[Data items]
▼

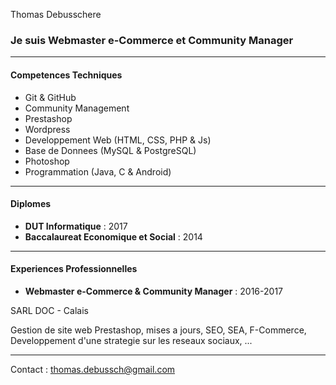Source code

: 
Thomas Debusschere

### Je suis Webmaster e-Commerce et Community Manager
- - -
#### Competences Techniques
- Git & GitHub
- Community Management
- Prestashop
- Wordpress
- Developpement Web (HTML, CSS, PHP & Js)
- Base de Donnees (MySQL & PostgreSQL)
- Photoshop
- Programmation (Java, C & Android)
- - -
#### Diplomes
- **DUT Informatique** : 2017
- **Baccalaureat Economique et Social** : 2014
- - -
#### Experiences Professionnelles
- **Webmaster e-Commerce & Community Manager** : 2016-2017

 SARL DOC - Calais

 Gestion de site web Prestashop, mises a jours, SEO, SEA, F-Commerce, Developpement d'une strategie sur les reseaux sociaux, ...
- - -
Contact : thomas.debussch@gmail.com

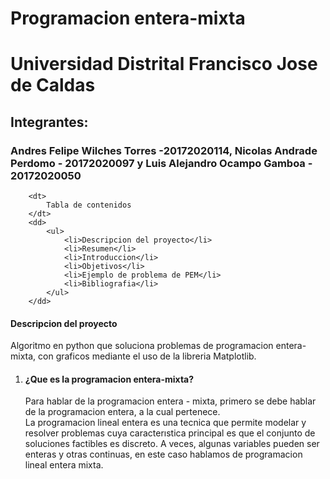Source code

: # Programacion entera-mixta
<h1>Universidad Distrital Francisco Jose de Caldas</h1>
<h2>Integrantes:</h2>
<h3>Andres Felipe Wilches Torres -20172020114, Nicolas Andrade Perdomo - 20172020097 y Luis Alejandro Ocampo Gamboa - 20172020050</h3>

        <dt>
            Tabla de contenidos
        </dt>
        <dd>
            <ul>
                <li>Descripcion del proyecto</li>
                <li>Resumen</li>
                <li>Introduccion</li>
                <li>Objetivos</li>
                <li>Ejemplo de problema de PEM</li>
                <li>Bibliografia</li>
            </ul>
        </dd>

<h4>Descripcion del proyecto</h4>
<p>Algoritmo en python que soluciona problemas de programacion entera-mixta, con graficos mediante el uso de la libreria Matplotlib.</p>
<ol>
    <li>
        <h4>¿Que es la programacion entera-mixta?</h4>
        <p>Para hablar de la programacion entera - mixta, primero se debe hablar de la programacion entera, a la cual pertenece. <br>
          La programacion lineal entera es una tecnica que permite modelar y resolver problemas cuya caracterıstica principal es que el conjunto de soluciones factibles es discreto. A veces, algunas variables pueden ser enteras y otras continuas, en este caso hablamos de programacion lineal entera mixta.
        </p>
    </li>
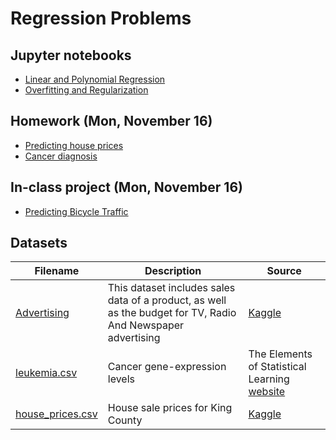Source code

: # Regression Problems

## Jupyter notebooks

- [Linear and Polynomial Regression](https://nbviewer.jupyter.org/github/um-perez-alvaro/Data-Science-Practice/blob/master/Regression/Linear%20Regression.ipynb)
- [Overfitting and Regularization](https://nbviewer.jupyter.org/github/um-perez-alvaro/Data-Science-Practice/blob/master/Regression/Regularization.ipynb)

## Homework (Mon, November 16)
- [Predicting house prices](https://nbviewer.jupyter.org/github/um-perez-alvaro/Data-Science-Practice/blob/master/Regression/Homework/Predicting%20House%20Prices.ipynb)
- [Cancer diagnosis](https://nbviewer.jupyter.org/github/um-perez-alvaro/Data-Science-Practice/blob/master/Regression/Homework/Leukemia%20Diagnosis.ipynb)

## In-class project (Mon, November 16) 
- [Predicting Bicycle Traffic](https://nbviewer.jupyter.org/github/um-perez-alvaro/Data-Science-Practice/blob/master/Regression/Predicting%20Bicycle%20Traffic.ipynb)

## Datasets

Filename | Description |  Source
--- | --- |  --- 
[Advertising](https://raw.githubusercontent.com/um-perez-alvaro/Data-Science-Practice/master/Data/Advertising.csv)  | This dataset includes sales data of a product, as well as the budget for TV, Radio And Newspaper advertising | [Kaggle](https://www.kaggle.com/thorgodofthunder/tvradionewspaperadvertising)
[leukemia.csv](https://raw.githubusercontent.com/um-perez-alvaro/Data-Science-Practice/master/Data/leukemia.csv) | Cancer gene-expression levels | The Elements of Statistical Learning [website](https://web.stanford.edu/~hastie/ElemStatLearn/) 
[house_prices.csv](https://raw.githubusercontent.com/um-perez-alvaro/Data-Science-Practice/master/Data/kc_house_data.csv) | House sale prices for King County | [Kaggle](https://www.kaggle.com/harlfoxem/housesalesprediction)
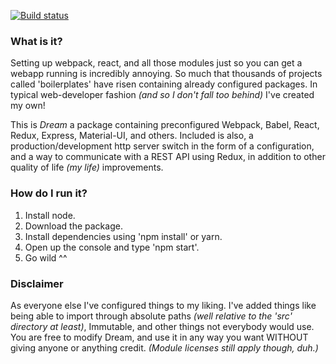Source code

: [![Build status](https://ci.appveyor.com/api/projects/status/1h00rh0i7b2tvbu6?svg=true)](https://cryru.github.io/Dream/)

### What is it?

Setting up webpack, react, and all those modules just so you can get a webapp running is incredibly annoying. So much that thousands of projects called 'boilerplates' have risen containing already configured packages. In typical web-developer fashion *(and so I don't fall too behind)* I've created my own! 

This is *Dream* a package containing preconfigured Webpack, Babel, React, Redux, Express, Material-UI, and others. Included is also, a production/development http server switch in the form of a configuration, and a way to communicate with a REST API using Redux, in addition to other quality of life *(my life)* improvements.

### How do I run it?

1. Install node.
2. Download the package.
3. Install dependencies using 'npm install' or yarn.
4. Open up the console and type 'npm start'.
5. Go wild ^^

### Disclaimer

As everyone else I've configured things to my liking. I've added things like being able to import through absolute paths *(well relative to the 'src' directory at least)*, Immutable, and other things not everybody would use. You are free to modify Dream, and use it in any way you want WITHOUT giving anyone or anything credit. *(Module licenses still apply though, duh.)*
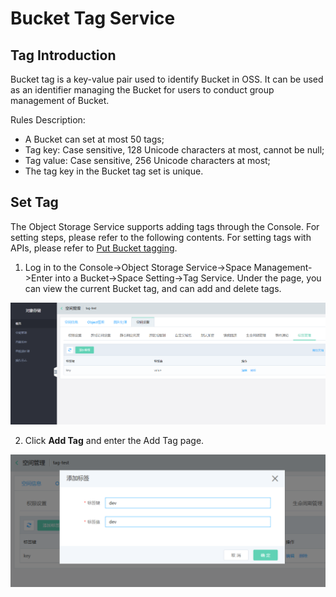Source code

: # Bucket Tag Service

## Tag Introduction

Bucket tag is a key-value pair used to identify Bucket in OSS. It can be used as an identifier managing the Bucket for users to conduct group management of Bucket.

Rules Description:
- A Bucket can set at most 50 tags;
- Tag key: Case sensitive, 128 Unicode characters at most, cannot be null;
- Tag value: Case sensitive, 256 Unicode characters at most;
- The tag key in the Bucket tag set is unique.

## Set Tag

The Object Storage Service supports adding tags through the Console. For setting steps, please refer to the following contents. For setting tags with APIs, please refer to [Put Bucket tagging](../../API-Reference-S3-Compatible/Compatibility-API/Operations-On-Bucket/Put-Bucket-Tagging.md).

1. Log in to the Console->Object Storage Service->Space Management->Enter into a Bucket->Space Setting->Tag Service. Under the page, you can view the current Bucket tag, and can add and delete tags.

![tagging1](../../../../../image/Object-Storage-Service/OSS-162.png)

2. Click **Add Tag** and enter the Add Tag page.

![tagging2](../../../../../image/Object-Storage-Service/OSS-163.png)
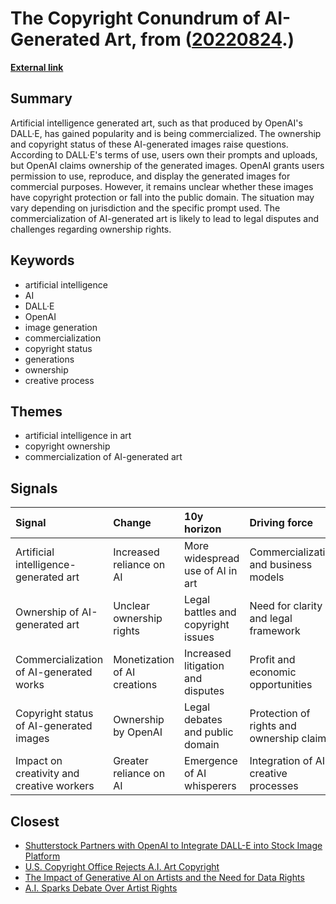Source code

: # __The Copyright Conundrum of AI-Generated Art__, from ([20220824](https://kghosh.substack.com/p/20220824).)

__[External link](https://www.technollama.co.uk/dall%c2%b7e-goes-commercial-but-what-about-copyright?utm_source=pocket_mylist)__



## Summary

Artificial intelligence generated art, such as that produced by OpenAI's DALL·E, has gained popularity and is being commercialized. The ownership and copyright status of these AI-generated images raise questions. According to DALL·E's terms of use, users own their prompts and uploads, but OpenAI claims ownership of the generated images. OpenAI grants users permission to use, reproduce, and display the generated images for commercial purposes. However, it remains unclear whether these images have copyright protection or fall into the public domain. The situation may vary depending on jurisdiction and the specific prompt used. The commercialization of AI-generated art is likely to lead to legal disputes and challenges regarding ownership rights.

## Keywords

* artificial intelligence
* AI
* DALL·E
* OpenAI
* image generation
* commercialization
* copyright status
* generations
* ownership
* creative process

## Themes

* artificial intelligence in art
* copyright ownership
* commercialization of AI-generated art

## Signals

| Signal                                    | Change                       | 10y horizon                        | Driving force                             |
|:------------------------------------------|:-----------------------------|:-----------------------------------|:------------------------------------------|
| Artificial intelligence-generated art     | Increased reliance on AI     | More widespread use of AI in art   | Commercialization and business models     |
| Ownership of AI-generated art             | Unclear ownership rights     | Legal battles and copyright issues | Need for clarity and legal framework      |
| Commercialization of AI-generated works   | Monetization of AI creations | Increased litigation and disputes  | Profit and economic opportunities         |
| Copyright status of AI-generated images   | Ownership by OpenAI          | Legal debates and public domain    | Protection of rights and ownership claims |
| Impact on creativity and creative workers | Greater reliance on AI       | Emergence of AI whisperers         | Integration of AI in creative processes   |

## Closest

* [Shutterstock Partners with OpenAI to Integrate DALL-E into Stock Image Platform](99ffe526026a0494fc25d44aba64bd70)
* [U.S. Copyright Office Rejects A.I. Art Copyright](fc78d6a757326382f385c8b5504ad6f9)
* [The Impact of Generative AI on Artists and the Need for Data Rights](858dac884c8fe7dfa6fc0c2cf093e97f)
* [A.I. Sparks Debate Over Artist Rights](f5d2fbbd282d6e37d9e572edfcd235b2)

▲

What you should return is the exact text of every line from the top of the entries through the line with "<h2>Integrantes:</h2>", pictures removed.

Source code

: 
Thomas Debusschere

### Je suis Webmaster e-Commerce et Community Manager
- - -
#### Competences Techniques
- Git & GitHub
- Community Management
- Prestashop
- Wordpress
- Developpement Web (HTML, CSS, PHP & Js)
- Base de Donnees (MySQL & PostgreSQL)
- Photoshop
- Programmation (Java, C & Android)
- - -
#### Diplomes
- **DUT Informatique** : 2017
- **Baccalaureat Economique et Social** : 2014
- - -
#### Experiences Professionnelles
- **Webmaster e-Commerce & Community Manager** : 2016-2017

 SARL DOC - Calais

 Gestion de site web Prestashop, mises a jours, SEO, SEA, F-Commerce, Developpement d'une strategie sur les reseaux sociaux, ...
- - -
Contact : thomas.debussch@gmail.com

Source code

: # Programacion entera-mixta
<h1>Universidad Distrital Francisco Jose de Caldas</h1>
<h2>Integrantes:</h2>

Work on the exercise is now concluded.